_SUPPLIED RECORDS_
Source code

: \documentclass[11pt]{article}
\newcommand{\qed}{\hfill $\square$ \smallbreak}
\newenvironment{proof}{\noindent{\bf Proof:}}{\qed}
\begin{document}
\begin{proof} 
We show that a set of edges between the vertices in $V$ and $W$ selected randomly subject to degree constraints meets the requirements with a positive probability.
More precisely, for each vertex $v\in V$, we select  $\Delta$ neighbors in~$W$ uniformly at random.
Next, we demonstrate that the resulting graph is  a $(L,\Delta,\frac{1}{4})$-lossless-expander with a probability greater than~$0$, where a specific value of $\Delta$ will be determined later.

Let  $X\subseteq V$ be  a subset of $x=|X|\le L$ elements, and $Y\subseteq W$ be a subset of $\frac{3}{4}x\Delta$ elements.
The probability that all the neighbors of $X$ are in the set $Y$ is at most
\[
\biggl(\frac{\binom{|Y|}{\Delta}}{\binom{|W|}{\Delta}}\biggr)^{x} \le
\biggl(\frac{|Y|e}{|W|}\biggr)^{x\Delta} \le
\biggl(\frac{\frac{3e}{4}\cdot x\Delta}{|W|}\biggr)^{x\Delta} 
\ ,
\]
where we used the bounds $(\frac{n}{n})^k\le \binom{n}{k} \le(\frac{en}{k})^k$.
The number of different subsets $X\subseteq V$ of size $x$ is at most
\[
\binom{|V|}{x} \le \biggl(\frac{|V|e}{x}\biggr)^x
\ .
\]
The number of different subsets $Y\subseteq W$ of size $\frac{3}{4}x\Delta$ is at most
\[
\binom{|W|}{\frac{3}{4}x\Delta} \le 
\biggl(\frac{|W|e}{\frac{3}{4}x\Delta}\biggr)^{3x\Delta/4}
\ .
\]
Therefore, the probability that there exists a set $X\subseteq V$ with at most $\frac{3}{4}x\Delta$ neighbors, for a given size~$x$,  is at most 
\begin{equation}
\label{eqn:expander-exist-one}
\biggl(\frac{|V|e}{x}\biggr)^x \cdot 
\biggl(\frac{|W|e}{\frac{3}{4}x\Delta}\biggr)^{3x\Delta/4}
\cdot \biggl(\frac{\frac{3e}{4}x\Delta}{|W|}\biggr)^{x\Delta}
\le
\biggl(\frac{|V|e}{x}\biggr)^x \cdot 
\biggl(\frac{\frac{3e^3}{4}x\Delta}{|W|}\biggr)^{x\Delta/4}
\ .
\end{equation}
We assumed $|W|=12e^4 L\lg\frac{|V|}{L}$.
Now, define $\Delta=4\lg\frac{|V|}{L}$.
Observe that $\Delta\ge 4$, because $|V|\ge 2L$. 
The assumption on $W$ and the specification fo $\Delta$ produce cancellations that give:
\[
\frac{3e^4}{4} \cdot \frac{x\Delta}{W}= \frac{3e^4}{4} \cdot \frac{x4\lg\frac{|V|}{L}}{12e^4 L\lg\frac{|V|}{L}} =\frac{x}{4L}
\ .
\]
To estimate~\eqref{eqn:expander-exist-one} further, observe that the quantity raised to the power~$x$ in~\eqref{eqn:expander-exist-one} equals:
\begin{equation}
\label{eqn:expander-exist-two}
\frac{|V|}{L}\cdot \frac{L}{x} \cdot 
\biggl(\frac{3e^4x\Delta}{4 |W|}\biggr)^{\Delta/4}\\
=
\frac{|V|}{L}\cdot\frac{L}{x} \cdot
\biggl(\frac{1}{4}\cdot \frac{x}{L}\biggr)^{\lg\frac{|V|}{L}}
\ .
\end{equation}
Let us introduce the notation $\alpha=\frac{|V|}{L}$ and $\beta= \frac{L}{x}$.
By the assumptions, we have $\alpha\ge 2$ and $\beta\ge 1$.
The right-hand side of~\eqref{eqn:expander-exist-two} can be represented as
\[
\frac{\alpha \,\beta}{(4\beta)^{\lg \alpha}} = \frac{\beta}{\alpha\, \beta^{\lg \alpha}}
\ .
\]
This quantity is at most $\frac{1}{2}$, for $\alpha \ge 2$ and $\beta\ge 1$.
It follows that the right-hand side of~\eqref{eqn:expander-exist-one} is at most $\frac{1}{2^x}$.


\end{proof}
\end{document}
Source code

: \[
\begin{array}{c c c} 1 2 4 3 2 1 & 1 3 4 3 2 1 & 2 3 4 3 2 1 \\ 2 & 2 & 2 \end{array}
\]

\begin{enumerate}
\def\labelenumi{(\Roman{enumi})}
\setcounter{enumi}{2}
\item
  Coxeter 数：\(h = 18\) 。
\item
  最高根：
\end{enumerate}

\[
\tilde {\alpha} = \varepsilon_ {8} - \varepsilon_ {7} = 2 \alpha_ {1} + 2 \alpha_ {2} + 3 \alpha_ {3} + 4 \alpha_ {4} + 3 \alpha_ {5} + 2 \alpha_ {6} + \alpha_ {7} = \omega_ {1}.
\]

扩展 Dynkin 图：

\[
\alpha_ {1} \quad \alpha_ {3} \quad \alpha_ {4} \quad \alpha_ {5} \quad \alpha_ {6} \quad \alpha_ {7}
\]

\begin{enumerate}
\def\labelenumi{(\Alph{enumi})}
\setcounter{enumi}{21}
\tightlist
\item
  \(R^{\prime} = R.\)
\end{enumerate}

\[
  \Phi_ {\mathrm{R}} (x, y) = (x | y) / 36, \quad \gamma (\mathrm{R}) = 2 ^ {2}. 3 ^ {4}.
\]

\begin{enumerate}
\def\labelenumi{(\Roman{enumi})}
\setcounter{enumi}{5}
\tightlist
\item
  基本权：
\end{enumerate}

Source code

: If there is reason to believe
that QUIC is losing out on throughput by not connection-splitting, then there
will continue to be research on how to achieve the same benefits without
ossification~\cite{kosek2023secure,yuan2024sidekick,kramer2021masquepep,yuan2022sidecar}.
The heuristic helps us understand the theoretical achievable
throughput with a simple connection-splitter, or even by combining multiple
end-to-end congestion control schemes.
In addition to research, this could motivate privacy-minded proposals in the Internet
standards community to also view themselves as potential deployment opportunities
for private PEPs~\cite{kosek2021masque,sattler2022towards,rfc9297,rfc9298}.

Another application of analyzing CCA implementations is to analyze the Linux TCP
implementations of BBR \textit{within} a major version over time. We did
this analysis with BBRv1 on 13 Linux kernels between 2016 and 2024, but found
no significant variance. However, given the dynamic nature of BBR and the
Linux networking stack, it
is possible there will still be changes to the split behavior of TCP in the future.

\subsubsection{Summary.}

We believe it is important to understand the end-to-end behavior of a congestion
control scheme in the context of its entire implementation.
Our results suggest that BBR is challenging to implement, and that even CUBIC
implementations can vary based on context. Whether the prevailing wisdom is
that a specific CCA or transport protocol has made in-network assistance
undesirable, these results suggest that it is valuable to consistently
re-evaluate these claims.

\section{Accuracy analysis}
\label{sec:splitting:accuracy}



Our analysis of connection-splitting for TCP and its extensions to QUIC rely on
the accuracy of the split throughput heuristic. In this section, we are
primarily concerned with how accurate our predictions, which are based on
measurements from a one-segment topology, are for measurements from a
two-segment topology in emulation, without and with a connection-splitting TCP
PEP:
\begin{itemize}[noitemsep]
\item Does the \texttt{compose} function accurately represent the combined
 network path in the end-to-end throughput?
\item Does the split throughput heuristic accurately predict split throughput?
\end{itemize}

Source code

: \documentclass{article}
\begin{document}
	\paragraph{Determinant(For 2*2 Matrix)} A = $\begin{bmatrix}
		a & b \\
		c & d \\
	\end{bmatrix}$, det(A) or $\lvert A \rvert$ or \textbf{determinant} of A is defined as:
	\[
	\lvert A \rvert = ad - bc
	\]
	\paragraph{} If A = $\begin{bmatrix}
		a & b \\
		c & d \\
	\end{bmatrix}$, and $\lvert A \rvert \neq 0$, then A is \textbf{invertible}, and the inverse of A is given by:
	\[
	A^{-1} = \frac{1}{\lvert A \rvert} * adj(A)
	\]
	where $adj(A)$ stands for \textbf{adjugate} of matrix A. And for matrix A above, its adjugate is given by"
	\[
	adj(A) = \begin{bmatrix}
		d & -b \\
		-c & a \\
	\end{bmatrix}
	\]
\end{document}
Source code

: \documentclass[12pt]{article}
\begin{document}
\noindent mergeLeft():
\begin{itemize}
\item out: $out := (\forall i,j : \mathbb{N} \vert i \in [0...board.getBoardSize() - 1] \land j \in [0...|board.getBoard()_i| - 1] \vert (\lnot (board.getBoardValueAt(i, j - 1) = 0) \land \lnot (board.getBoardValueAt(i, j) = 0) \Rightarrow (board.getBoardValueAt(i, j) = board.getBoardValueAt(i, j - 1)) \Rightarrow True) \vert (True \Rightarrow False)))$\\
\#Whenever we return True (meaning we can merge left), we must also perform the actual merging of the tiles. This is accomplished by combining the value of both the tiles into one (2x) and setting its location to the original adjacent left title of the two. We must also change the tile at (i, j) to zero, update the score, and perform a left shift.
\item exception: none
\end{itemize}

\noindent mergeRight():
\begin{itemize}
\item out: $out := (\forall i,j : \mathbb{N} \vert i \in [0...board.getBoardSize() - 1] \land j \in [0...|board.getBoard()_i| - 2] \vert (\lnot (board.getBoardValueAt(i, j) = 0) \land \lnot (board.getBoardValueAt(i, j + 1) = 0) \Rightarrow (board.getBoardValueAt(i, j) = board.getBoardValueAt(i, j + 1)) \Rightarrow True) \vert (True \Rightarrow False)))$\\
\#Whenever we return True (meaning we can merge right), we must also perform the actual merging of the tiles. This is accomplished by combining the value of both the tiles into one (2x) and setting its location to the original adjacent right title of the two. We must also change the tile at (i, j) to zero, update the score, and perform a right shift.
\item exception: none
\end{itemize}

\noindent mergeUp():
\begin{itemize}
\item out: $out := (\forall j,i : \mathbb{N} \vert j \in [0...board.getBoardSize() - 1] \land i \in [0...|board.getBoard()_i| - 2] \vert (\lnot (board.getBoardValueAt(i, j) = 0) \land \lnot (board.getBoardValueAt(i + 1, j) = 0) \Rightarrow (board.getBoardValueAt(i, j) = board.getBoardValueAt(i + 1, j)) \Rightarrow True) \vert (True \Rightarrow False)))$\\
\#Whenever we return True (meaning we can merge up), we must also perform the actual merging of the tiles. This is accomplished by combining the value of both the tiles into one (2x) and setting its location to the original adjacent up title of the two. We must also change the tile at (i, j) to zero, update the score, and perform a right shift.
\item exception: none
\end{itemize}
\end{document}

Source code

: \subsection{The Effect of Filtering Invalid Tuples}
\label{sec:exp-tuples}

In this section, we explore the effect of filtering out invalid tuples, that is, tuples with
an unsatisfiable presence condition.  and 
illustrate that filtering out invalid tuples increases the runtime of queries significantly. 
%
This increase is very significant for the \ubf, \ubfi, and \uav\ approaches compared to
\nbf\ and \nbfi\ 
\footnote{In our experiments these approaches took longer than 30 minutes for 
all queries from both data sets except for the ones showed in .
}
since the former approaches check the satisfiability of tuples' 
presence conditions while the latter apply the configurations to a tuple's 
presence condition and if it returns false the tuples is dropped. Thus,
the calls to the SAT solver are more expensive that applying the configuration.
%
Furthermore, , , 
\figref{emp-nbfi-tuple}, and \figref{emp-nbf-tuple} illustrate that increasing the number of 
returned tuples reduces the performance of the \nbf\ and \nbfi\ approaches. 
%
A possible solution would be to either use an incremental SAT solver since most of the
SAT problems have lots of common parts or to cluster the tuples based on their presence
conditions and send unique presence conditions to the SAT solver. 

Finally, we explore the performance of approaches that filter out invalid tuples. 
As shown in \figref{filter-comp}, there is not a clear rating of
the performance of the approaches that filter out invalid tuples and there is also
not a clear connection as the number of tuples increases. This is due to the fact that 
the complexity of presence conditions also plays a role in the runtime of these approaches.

_PROBLEM_
Search the material for the word "subseteq" and copy each line where it occurs.

_RESULT OF THE TASK_
Let  $X\subseteq V$ be  a subset of $x=|X|\le L$ elements, and $Y\subseteq W$ be a subset of $\frac{3}{4}x\Delta$ elements.
The number of different subsets $X\subseteq V$ of size $x$ is at most
The number of different subsets $Y\subseteq W$ of size $\frac{3}{4}x\Delta$ is at most
Therefore, the probability that there exists a set $X\subseteq V$ with at most $\frac{3}{4}x\Delta$ neighbors, for a given size~$x$,  is at most 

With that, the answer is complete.